### TASK DIRECTIONS:
Pick every line from the data below that contains the string "public" and copy it.

### GIVEN RECORDS:
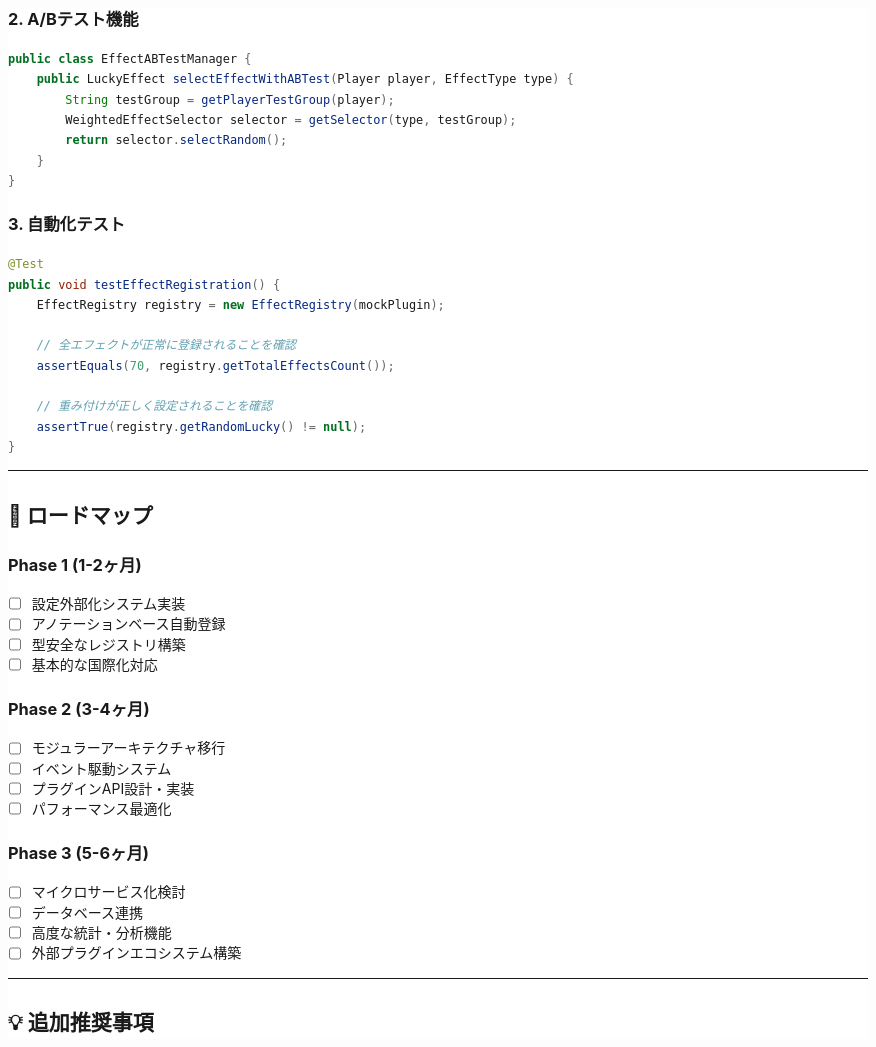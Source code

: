 ### 2. A/Bテスト機能
```java
public class EffectABTestManager {
    public LuckyEffect selectEffectWithABTest(Player player, EffectType type) {
        String testGroup = getPlayerTestGroup(player);
        WeightedEffectSelector selector = getSelector(type, testGroup);
        return selector.selectRandom();
    }
}
```

### 3. 自動化テスト
```java
@Test
public void testEffectRegistration() {
    EffectRegistry registry = new EffectRegistry(mockPlugin);
    
    // 全エフェクトが正常に登録されることを確認
    assertEquals(70, registry.getTotalEffectsCount());
    
    // 重み付けが正しく設定されることを確認
    assertTrue(registry.getRandomLucky() != null);
}
```

---

## 🎯 ロードマップ

### Phase 1 (1-2ヶ月)
- [ ] 設定外部化システム実装
- [ ] アノテーションベース自動登録
- [ ] 型安全なレジストリ構築
- [ ] 基本的な国際化対応

### Phase 2 (3-4ヶ月)  
- [ ] モジュラーアーキテクチャ移行
- [ ] イベント駆動システム
- [ ] プラグインAPI設計・実装
- [ ] パフォーマンス最適化

### Phase 3 (5-6ヶ月)
- [ ] マイクロサービス化検討
- [ ] データベース連携
- [ ] 高度な統計・分析機能
- [ ] 外部プラグインエコシステム構築

---

## 💡 追加推奨事項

### WRITTEN ANSWER:
public class EffectABTestManager {
    public LuckyEffect selectEffectWithABTest(Player player, EffectType type) {
public void testEffectRegistration() {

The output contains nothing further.